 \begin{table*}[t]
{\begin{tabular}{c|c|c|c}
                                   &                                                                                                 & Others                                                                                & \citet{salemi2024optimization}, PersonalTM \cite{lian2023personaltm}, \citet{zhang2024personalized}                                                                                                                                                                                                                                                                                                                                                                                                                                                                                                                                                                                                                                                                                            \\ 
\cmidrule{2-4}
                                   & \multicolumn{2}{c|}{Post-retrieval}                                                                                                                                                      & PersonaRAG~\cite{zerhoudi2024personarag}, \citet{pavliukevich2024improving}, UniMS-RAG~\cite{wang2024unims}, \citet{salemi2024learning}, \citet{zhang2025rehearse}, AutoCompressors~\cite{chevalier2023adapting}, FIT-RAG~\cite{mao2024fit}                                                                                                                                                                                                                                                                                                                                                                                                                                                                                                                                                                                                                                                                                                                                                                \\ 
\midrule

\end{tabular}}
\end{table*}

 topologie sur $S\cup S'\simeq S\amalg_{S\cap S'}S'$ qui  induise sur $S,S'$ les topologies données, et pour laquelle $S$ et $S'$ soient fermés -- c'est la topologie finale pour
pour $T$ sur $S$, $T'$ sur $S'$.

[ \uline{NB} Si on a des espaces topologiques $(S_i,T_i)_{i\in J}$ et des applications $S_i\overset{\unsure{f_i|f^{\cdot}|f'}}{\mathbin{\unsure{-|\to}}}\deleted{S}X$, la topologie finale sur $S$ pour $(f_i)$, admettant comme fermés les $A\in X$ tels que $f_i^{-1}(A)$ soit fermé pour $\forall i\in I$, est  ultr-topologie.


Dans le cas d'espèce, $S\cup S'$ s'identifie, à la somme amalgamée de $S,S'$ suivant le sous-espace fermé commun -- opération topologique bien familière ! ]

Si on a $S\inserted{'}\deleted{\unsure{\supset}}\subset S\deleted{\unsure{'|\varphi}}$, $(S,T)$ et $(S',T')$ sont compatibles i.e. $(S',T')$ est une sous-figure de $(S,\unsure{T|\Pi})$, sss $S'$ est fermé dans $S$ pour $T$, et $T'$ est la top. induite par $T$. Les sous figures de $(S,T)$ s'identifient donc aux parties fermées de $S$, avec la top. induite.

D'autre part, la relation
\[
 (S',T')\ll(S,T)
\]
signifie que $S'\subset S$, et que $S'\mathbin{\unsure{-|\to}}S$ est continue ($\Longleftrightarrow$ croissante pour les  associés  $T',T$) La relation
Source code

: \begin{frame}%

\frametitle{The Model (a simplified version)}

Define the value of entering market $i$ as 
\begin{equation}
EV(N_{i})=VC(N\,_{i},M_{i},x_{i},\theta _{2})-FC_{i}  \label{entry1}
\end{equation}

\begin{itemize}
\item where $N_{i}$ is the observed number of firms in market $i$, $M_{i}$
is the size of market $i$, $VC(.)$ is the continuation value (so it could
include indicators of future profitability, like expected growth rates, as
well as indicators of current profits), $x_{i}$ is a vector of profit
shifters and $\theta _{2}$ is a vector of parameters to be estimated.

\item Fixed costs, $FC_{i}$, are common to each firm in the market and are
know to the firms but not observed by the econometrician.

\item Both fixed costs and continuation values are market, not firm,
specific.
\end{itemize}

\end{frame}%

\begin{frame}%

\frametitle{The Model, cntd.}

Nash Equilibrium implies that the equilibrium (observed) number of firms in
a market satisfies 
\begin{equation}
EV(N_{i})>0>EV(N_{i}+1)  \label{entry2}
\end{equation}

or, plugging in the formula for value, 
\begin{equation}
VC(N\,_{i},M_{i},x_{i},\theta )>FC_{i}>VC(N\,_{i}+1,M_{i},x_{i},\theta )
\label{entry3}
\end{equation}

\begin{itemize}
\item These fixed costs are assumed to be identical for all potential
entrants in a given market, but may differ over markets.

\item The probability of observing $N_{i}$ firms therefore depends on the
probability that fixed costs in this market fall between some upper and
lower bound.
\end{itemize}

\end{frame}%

________________________________________

**Your assignment**
In the listing above, some lines may hold the string "relation". Report how many, and nothing more.

**Output for this task**
2